5-Year Revenue CAGR: 30.75% 

TTM Net Income: $12.427 billion

Number of Hedge Fund Holders: 85

Taking the third spot on our list of most profitable growth stocks is Tesla, Inc. (NASDAQ:TSLA), a leader in the electric vehicle sector, mostly for transforming the automotive and clean energy industry. The company focuses on the design, production, and sale of battery electric vehicles, as well as providing advanced energy storage systems and solar products.

The company made significant noise in the market at the “We, Robot” event on October 10. The CEO, Elon Musk unveiled two innovative vehicles, the Cybercab and the Robovan. The former is a car with no steering wheel or pedals while the latter is shaped like a modern train buggy that can carry up to 20 passengers or transport cargo.

The Cybercab is projected to cost under $30,000 and is expected to be produced from 2026. Musk described this occasion as a pivotal moment for Tesla (NASDAQ:TSLA), comparable to the launch of the Model 3 in 2017.

Musk also emphasized significant advancements in the company’s humanoid robot, Optimus, which is designed to handle various everyday tasks. He projected that the robot could be priced between $20,000 and $30,000, making it potentially accessible for consumers.

He said that Optimus robots will be the company’s most significant product as he envisions a future where these personal robots do everyday tasks for owners. The robots were seen dancing at the event and serving drinks to the attendees.

He suggested that all the technologies that we have already seen are being used in the development of Optimus. He said, “It’s just a robot with arms and legs instead of a robot with wheels. And we’ve made a lot of progress.”

Following the event, Wedbush reiterated its Outperform rating and a $300 price target on Tesla (NASDAQ:TSLA). The firm expressed optimism about its autonomous vehicle strategy, especially the Cybercab, which they found highly impressive in person.

The firm believes that Cybercab could become a $10 billion annual business for the company in the coming years. However, the firm highlighted regulatory, insurance, and launch challenges Tesla (NASDAQ:TSLA) must navigate for future growth.

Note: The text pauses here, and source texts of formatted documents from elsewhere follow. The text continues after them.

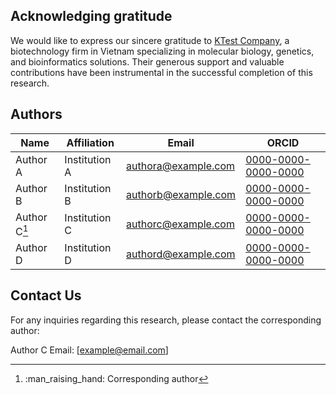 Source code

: ## Acknowledging gratitude

We would like to express our sincere gratitude to [KTest Company](https://www.ktest.vn/), a biotechnology firm in Vietnam specializing in molecular biology, genetics, and bioinformatics solutions. Their generous support and valuable contributions have been instrumental in the successful completion of this research.

## Authors

| Name           | Affiliation            | Email               | ORCID                                     |
|----------------|------------------------|---------------------|-------------------------------------------|
| Author A       | Institution A          | authora@example.com | [0000-0000-0000-0000](https://orcid.org/0000-0000-0000-0000) |
| Author B       | Institution B          | authorb@example.com | [0000-0000-0000-0000](https://orcid.org/0000-0000-0000-0000) |
| Author C[^1]   | Institution C          | authorc@example.com | [0000-0000-0000-0000](https://orcid.org/0000-0000-0000-0000) |
| Author D       | Institution D          | authord@example.com | [0000-0000-0000-0000](https://orcid.org/0000-0000-0000-0000) |


[^1]:  :man_raising_hand: Corresponding author

## Contact Us

For any inquiries regarding this research, please contact the corresponding author:

Author C
Email: [example@email.com] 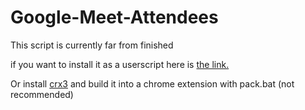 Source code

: # Google-Meet-Attendees
This script is currently far from finished 

if you want to install it as a userscript here is [the link.](https://github.com/C4illin/Google-Meet-Attendees/raw/master/copy.simple.user.js)

Or install [crx3](https://www.npmjs.com/package/crx3) and build it into a chrome extension with pack.bat (not recommended) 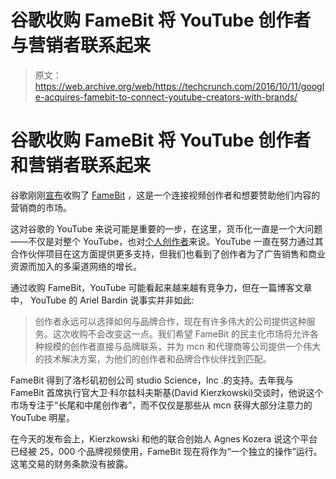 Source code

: # 谷歌收购 FameBit 将 YouTube 创作者与营销者联系起来

> 原文：<https://web.archive.org/web/https://techcrunch.com/2016/10/11/google-acquires-famebit-to-connect-youtube-creators-with-brands/>

# 谷歌收购 FameBit 将 YouTube 创作者和营销者联系起来

谷歌刚刚[宣布](https://web.archive.org/web/20230406150509/https://youtube.googleblog.com/2016/10/helping-creators-connect-with-brands.html)收购了 [FameBit](https://web.archive.org/web/20230406150509/https://famebit.com/) ，这是一个连接视频创作者和想要赞助他们内容的营销商的市场。

这对谷歌的 YouTube 来说可能是重要的一步，在这里，货币化一直是一个大问题——不仅是对整个 YouTube，也对[个人创作者](https://web.archive.org/web/20230406150509/http://fusion.net/story/244545/famous-and-broke-on-youtube-instagram-social-media/)来说。YouTube 一直在努力通过其合作伙伴项目在这方面提供更多支持，但我们也看到了创作者为了广告销售和商业资源而加入的多渠道网络的增长。

通过收购 FameBit，YouTube 可能看起来越来越有竞争力，但在一篇博客文章中， YouTube 的 Ariel Bardin 说事实并非如此:

> 创作者永远可以选择如何与品牌合作，现在有许多伟大的公司提供这种服务。这次收购不会改变这一点。我们希望 FameBit 的民主化市场将允许各种规模的创作者直接与品牌联系，并为 mcn 和代理商等公司提供一个伟大的技术解决方案，为他们的创作者和品牌合作伙伴找到匹配。

FameBit 得到了洛杉矶初创公司 studio Science，Inc .的支持。去年我与 FameBit 首席执行官大卫·科尔兹科夫斯基(David Kierzkowski)交谈时，他说这个市场专注于“长尾和中尾创作者”，而不仅仅是那些从 mcn 获得大部分注意力的 YouTube 明星。

在今天的发布会上，Kierzkowski 和他的联合创始人 Agnes Kozera 说这个平台已经被 25，000 个品牌视频使用，FameBit 现在将作为“一个独立的操作”运行。这笔交易的财务条款没有披露。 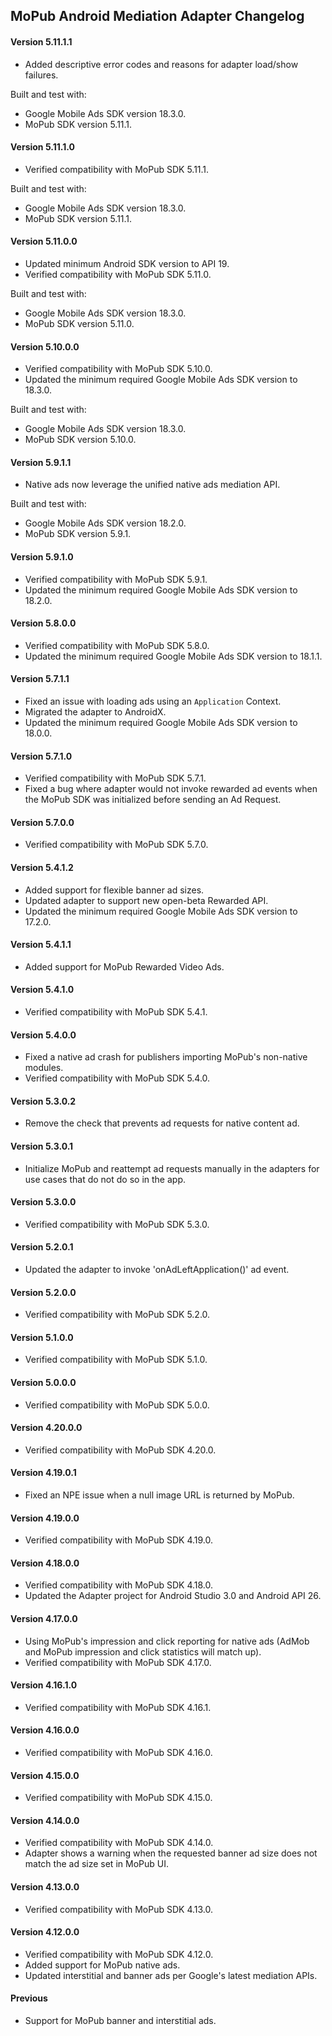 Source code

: ## MoPub Android Mediation Adapter Changelog

#### Version 5.11.1.1
- Added descriptive error codes and reasons for adapter load/show failures.

Built and test with:
- Google Mobile Ads SDK version 18.3.0.
- MoPub SDK version 5.11.1.

#### Version 5.11.1.0
- Verified compatibility with MoPub SDK 5.11.1.

Built and test with:
- Google Mobile Ads SDK version 18.3.0.
- MoPub SDK version 5.11.1.

#### Version 5.11.0.0
- Updated minimum Android SDK version to API 19.
- Verified compatibility with MoPub SDK 5.11.0.

Built and test with:
- Google Mobile Ads SDK version 18.3.0.
- MoPub SDK version 5.11.0.

#### Version 5.10.0.0
- Verified compatibility with MoPub SDK 5.10.0.
- Updated the minimum required Google Mobile Ads SDK version to 18.3.0.

Built and test with:
- Google Mobile Ads SDK version 18.3.0.
- MoPub SDK version 5.10.0.

#### Version 5.9.1.1
- Native ads now leverage the unified native ads mediation API.

Built and test with:
- Google Mobile Ads SDK version 18.2.0.
- MoPub SDK version 5.9.1.

#### Version 5.9.1.0
- Verified compatibility with MoPub SDK 5.9.1.
- Updated the minimum required Google Mobile Ads SDK version to 18.2.0.

#### Version 5.8.0.0
- Verified compatibility with MoPub SDK 5.8.0.
- Updated the minimum required Google Mobile Ads SDK version to 18.1.1.

#### Version 5.7.1.1
- Fixed an issue with loading ads using an `Application` Context.
- Migrated the adapter to AndroidX.
- Updated the minimum required Google Mobile Ads SDK version to 18.0.0.

#### Version 5.7.1.0
- Verified compatibility with MoPub SDK 5.7.1.
- Fixed a bug where adapter would not invoke rewarded ad events when the MoPub SDK was initialized before sending an Ad Request.

#### Version 5.7.0.0
- Verified compatibility with MoPub SDK 5.7.0.

#### Version 5.4.1.2
- Added support for flexible banner ad sizes.
- Updated adapter to support new open-beta Rewarded API.
- Updated the minimum required Google Mobile Ads SDK version to 17.2.0.

#### Version 5.4.1.1
- Added support for MoPub Rewarded Video Ads.

#### Version 5.4.1.0
- Verified compatibility with MoPub SDK 5.4.1.

#### Version 5.4.0.0
- Fixed a native ad crash for publishers importing MoPub's non-native modules.
- Verified compatibility with MoPub SDK 5.4.0.

#### Version 5.3.0.2
- Remove the check that prevents ad requests for native content ad.

#### Version 5.3.0.1
- Initialize MoPub and reattempt ad requests manually in the adapters for use cases that do not do so in the app.

#### Version 5.3.0.0
- Verified compatibility with MoPub SDK 5.3.0.

#### Version 5.2.0.1
- Updated the adapter to invoke 'onAdLeftApplication()' ad event.

#### Version 5.2.0.0
- Verified compatibility with MoPub SDK 5.2.0.

#### Version 5.1.0.0
- Verified compatibility with MoPub SDK 5.1.0.

#### Version 5.0.0.0
- Verified compatibility with MoPub SDK 5.0.0.

#### Version 4.20.0.0
- Verified compatibility with MoPub SDK 4.20.0.

#### Version 4.19.0.1
- Fixed an NPE issue when a null image URL is returned by MoPub.

#### Version 4.19.0.0
- Verified compatibility with MoPub SDK 4.19.0.

#### Version 4.18.0.0
- Verified compatibility with MoPub SDK 4.18.0.
- Updated the Adapter project for Android Studio 3.0 and Android API 26.

#### Version 4.17.0.0
- Using MoPub's impression and click reporting for native ads (AdMob and MoPub
  impression and click statistics will match up).
- Verified compatibility with MoPub SDK 4.17.0.

#### Version 4.16.1.0
- Verified compatibility with MoPub SDK 4.16.1.

#### Version 4.16.0.0
- Verified compatibility with MoPub SDK 4.16.0.

#### Version 4.15.0.0
- Verified compatibility with MoPub SDK 4.15.0.

#### Version 4.14.0.0
- Verified compatibility with MoPub SDK 4.14.0.
- Adapter shows a warning when the requested banner ad size does not match the
  ad size set in MoPub UI.

#### Version 4.13.0.0
- Verified compatibility with MoPub SDK 4.13.0.

#### Version 4.12.0.0
- Verified compatibility with MoPub SDK 4.12.0.
- Added support for MoPub native ads.
- Updated interstitial and banner ads per Google's latest mediation APIs.

#### Previous
- Support for MoPub banner and interstitial ads.
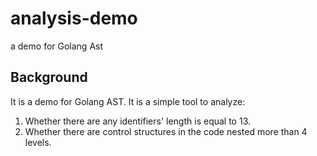 # analysis-demo
a demo for Golang Ast

## Background

It is a demo for Golang AST. It is a simple tool to analyze:

1. Whether there are any identifiers' length is equal to 13.
2. Whether there are control structures in the code nested more than 4 levels.
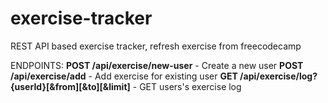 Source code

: # exercise-tracker
REST API based exercise tracker, refresh exercise from freecodecamp


ENDPOINTS: **POST /api/exercise/new-user** - Create a new user
           **POST /api/exercise/add** - Add exercise for existing user
           **GET /api/exercise/log?{userId}[&from][&to][&limit]** - GET users's exercise log



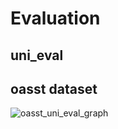 # Evaluation

## uni_eval

## oasst dataset
![oasst_uni_eval_graph](./result_summary_oasst/GTP4o_Evaluator/uni_eval.png)



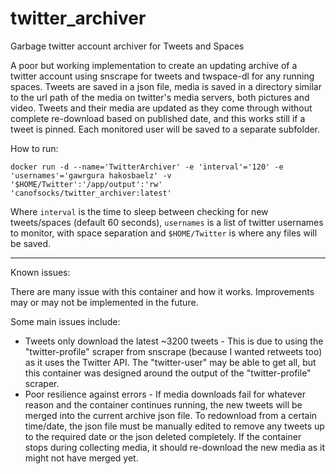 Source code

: # twitter_archiver
Garbage twitter account archiver for Tweets and Spaces

A poor but working implementation to create an updating archive of a twitter account using snscrape for tweets and twspace-dl for any running spaces. Tweets are saved in a json file, media is saved in a directory similar to the url path of the media on twitter's media servers, both pictures and video.
Tweets and their media are updated as they come through without complete re-download based on published date, and this works still if a tweet is pinned. Each monitored user will be saved to a separate subfolder.

How to run:

`docker run
  -d
  --name='TwitterArchiver'
  -e 'interval'='120'
  -e 'usernames'='gawrgura hakosbaelz'
  -v '$HOME/Twitter':'/app/output':'rw' 
  'canofsocks/twitter_archiver:latest'
`

Where `interval` is the time to sleep between checking for new tweets/spaces (default 60 seconds),
`usernames` is a list of twitter usernames to monitor, with space separation
and `$HOME/Twitter` is where any files will be saved.

______________
Known issues:

There are many issue with this container and how it works. Improvements may or may not be implemented in the future. 

Some main issues include:
- Tweets only download the latest ~3200 tweets - This is due to using the "twitter-profile" scraper from snscrape (because I wanted retweets too) as it uses the Twitter API. The "twitter-user" may be able to get all, but this container was designed around the output of the "twitter-profile" scraper.
- Poor resilience against errors - If media downloads fail for whatever reason and the container continues running, the new tweets will be merged into the current archive json file. To redownload from a certain time/date, the json file must be manually edited to remove any tweets up to the required date or the json deleted completely. If the container stops during collecting media, it should re-download the new media as it might not have merged yet.
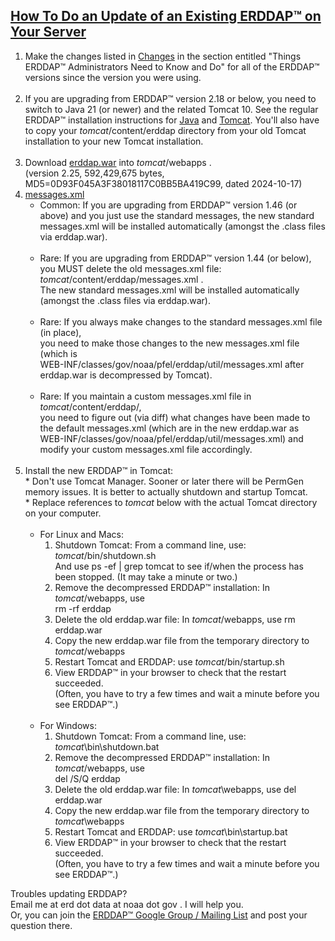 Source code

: [How To Do an Update of an Existing ERDDAP™ on Your Server](#update)
-------------------------------------------------------------------

1.  Make the changes listed in [Changes](https://erddap.github.io/changes.html) in the section entitled "Things ERDDAP™ Administrators Need to Know and Do" for all of the ERDDAP™ versions since the version you were using.  
     
2.  If you are upgrading from ERDDAP™ version 2.18 or below, you need to switch to Java 21 (or newer) and the related Tomcat 10. See the regular ERDDAP™ installation instructions for [Java](#java) and [Tomcat](#tomcat). You'll also have to copy your _tomcat_/content/erddap directory from your old Tomcat installation to your new Tomcat installation.  
     
3.  Download [erddap.war](https://github.com/ERDDAP/erddap/releases/download/v2.25/erddap.war) into _tomcat_/webapps .  
    (version 2.25, 592,429,675 bytes, MD5=0D93F045A3F38018117C0BB5BA419C99, dated 2024-10-17)
     
4.  [messages.xml](#messages.xml)
    *   Common: If you are upgrading from ERDDAP™ version 1.46 (or above) and you just use the standard messages, the new standard messages.xml will be installed automatically (amongst the .class files via erddap.war).  
         
    *   Rare: If you are upgrading from ERDDAP™ version 1.44 (or below),  
        you MUST delete the old messages.xml file:  
        _tomcat_/content/erddap/messages.xml .  
        The new standard messages.xml will be installed automatically (amongst the .class files via erddap.war).  
         
    *   Rare: If you always make changes to the standard messages.xml file (in place),  
        you need to make those changes to the new messages.xml file (which is  
        WEB-INF/classes/gov/noaa/pfel/erddap/util/messages.xml after erddap.war is decompressed by Tomcat).  
         
    *   Rare: If you maintain a custom messages.xml file in _tomcat_/content/erddap/,  
        you need to figure out (via diff) what changes have been made to the default messages.xml (which are in the new erddap.war as  
        WEB-INF/classes/gov/noaa/pfel/erddap/util/messages.xml) and modify your custom messages.xml file accordingly.  
         
5.  Install the new ERDDAP™ in Tomcat:  
    \* Don't use Tomcat Manager. Sooner or later there will be PermGen memory issues. It is better to actually shutdown and startup Tomcat.  
    \* Replace references to _tomcat_ below with the actual Tomcat directory on your computer.  
     
    *   For Linux and Macs:
        1.  Shutdown Tomcat: From a command line, use: _tomcat_/bin/shutdown.sh  
            And use ps -ef | grep tomcat to see if/when the process has been stopped. (It may take a minute or two.)
        2.  Remove the decompressed ERDDAP™ installation: In _tomcat_/webapps, use  
            rm -rf erddap
        3.  Delete the old erddap.war file: In _tomcat_/webapps, use rm erddap.war
        4.  Copy the new erddap.war file from the temporary directory to _tomcat_/webapps
        5.  Restart Tomcat and ERDDAP: use _tomcat_/bin/startup.sh
        6.  View ERDDAP™ in your browser to check that the restart succeeded.  
            (Often, you have to try a few times and wait a minute before you see ERDDAP™.)  
             
    *   For Windows:
        1.  Shutdown Tomcat: From a command line, use: _tomcat_\\bin\\shutdown.bat
        2.  Remove the decompressed ERDDAP™ installation: In _tomcat_/webapps, use  
            del /S/Q erddap
        3.  Delete the old erddap.war file: In _tomcat_\\webapps, use del erddap.war
        4.  Copy the new erddap.war file from the temporary directory to _tomcat_\\webapps
        5.  Restart Tomcat and ERDDAP: use _tomcat_\\bin\\startup.bat
        6.  View ERDDAP™ in your browser to check that the restart succeeded.  
            (Often, you have to try a few times and wait a minute before you see ERDDAP™.)

Troubles updating ERDDAP?  
Email me at erd dot data at noaa dot gov . I will help you.  
Or, you can join the [ERDDAP™ Google Group / Mailing List](#ERDDAPMailingList) and post your question there.
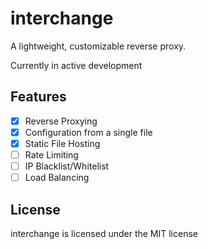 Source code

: # interchange

A lightweight, customizable reverse proxy.

Currently in active development

## Features

- [x] Reverse Proxying
- [x] Configuration from a single file
- [x] Static File Hosting
- [ ] Rate Limiting
- [ ] IP Blacklist/Whitelist
- [ ] Load Balancing

## License

interchange is licensed under the MIT license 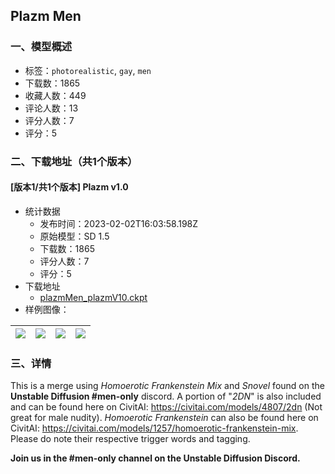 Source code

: ## Plazm Men
### 一、模型概述

- 标签：`photorealistic`, `gay`, `men`
- 下载数：1865
- 收藏人数：449
- 评论人数：13
- 评分人数：7
- 评分：5

### 二、下载地址（共1个版本）

#### [版本1/共1个版本] Plazm v1.0

- 统计数据
  - 发布时间：2023-02-02T16:03:58.198Z
  - 原始模型：SD 1.5
  - 下载数：1865
  - 评分人数：7
  - 评分：5
- 下载地址
  - [plazmMen_plazmV10.ckpt](https://civitai.com/api/download/models/7373)
- 样例图像：

| <img src="https://image.civitai.com/xG1nkqKTMzGDvpLrqFT7WA/d8a56804-ecdf-4c1e-1109-12447689e000/width=450/68567.jpeg" /> | <img src="https://image.civitai.com/xG1nkqKTMzGDvpLrqFT7WA/b66dfb84-942c-4bdd-888d-3856b6d4ce00/width=450/68572.jpeg" /> | <img src="https://image.civitai.com/xG1nkqKTMzGDvpLrqFT7WA/5859cfb6-7932-4c59-b84e-7e9033fbe000/width=450/68573.jpeg" /> | <img src="https://image.civitai.com/xG1nkqKTMzGDvpLrqFT7WA/c5d2b8c7-d807-4307-c341-698d5d5cd200/width=450/68576.jpeg" /> |
| ---- | ---- | ---- | ---- |


### 三、详情
<p>This is a merge using <em>Homoerotic Frankenstein Mix</em> and <em>Snovel</em> found on the <strong>Unstable Diffusion #men-only</strong> discord. A portion of "<em>2DN</em>" is also included and can be found here on CivitAI: <a target="_blank" rel="ugc" href="https://civitai.com/models/4807/2dn">https://civitai.com/models/4807/2dn</a> (Not great for male nudity). <em>Homoerotic Frankenstein</em> can also be found here on CivitAI: <a target="_blank" rel="ugc" href="https://civitai.com/models/1257/homoerotic-frankenstein-mix">https://civitai.com/models/1257/homoerotic-frankenstein-mix</a>. Please do note their respective trigger words and tagging.</p><p><strong>Join us in the #men-only channel on the Unstable Diffusion Discord.</strong></p> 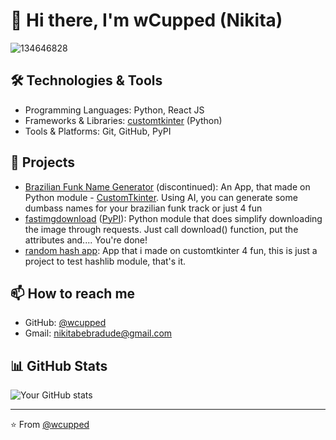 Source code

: # 👋 Hi there, I'm wCupped (Nikita)

![134646828](https://github.com/user-attachments/assets/a86de365-0847-4f59-831d-b9c60ff269d5)

## 🛠️ Technologies & Tools
- Programming Languages: Python, React JS
- Frameworks & Libraries: [customtkinter](https://pypi.org/project/customtkinter/) (Python)
- Tools & Platforms: Git, GitHub, PyPI

## 💼 Projects
- [Brazilian Funk Name Generator](https://github.com/wcupped/brazilianfunknamegenerator) (discontinued): An App, that made on Python module - [CustomTkinter](https://pypi.org/project/customtkinter/). Using AI, you can generate some dumbass names for your brazilian funk track or just 4 fun
- [fastimgdownload](https://github.com/wcupped/fastimgdownload) ([PyPI](https://pypi.org/project/fastimgdownload)): Python module that does simplify downloading the image through requests. Just call download() function, put the attributes and.... You're done!
- [random hash app](https://github.com/wcupped/random-hash-app): App that i made on customtkinter 4 fun, this is just a project to test hashlib module, that's it.

## 📫 How to reach me
- GitHub: [@wcupped](https://github.com/wcupped)
- Gmail: nikitabebradude@gmail.com

## 📊 GitHub Stats
![Your GitHub stats](https://github-readme-stats.vercel.app/api?username=wcupped&show_icons=true&theme=dark)

---
⭐️ From [@wcupped](https://github.com/wcupped)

Baron Partners Fund stated the following regarding Tesla, Inc. (NASDAQ:TSLA) in its Q2 2024 investor letter:

“Tesla, Inc. (NASDAQ:TSLA) manufactures electric vehicles, related software and components, and solar and energy storage products. The stock contributed as Tesla continued to drive vehicle manufacturing costs lower, accelerate the launch of new models, and invest heavily in its lucrative AI initiatives. Shareholders reaffirmed the CEO’s compensation plan, alleviating personnel and legal uncertainties. Despite material operational complexities resulting in significant shutdowns of key manufacturing facilities and lower sales volume, Tesla presented better-than-expected margins in the quarter. It expects to launch a lower cost model as soon as late 2024, which should result in accelerated revenue growth, reduced manufacturing costs, and increased factory utilization. The company continued to advance its autonomous driving capabilities, expanding its already significant data centers and developing its humanoid robot Optimus. These investments increased confidence in the attractive growth opportunities that remain ahead.”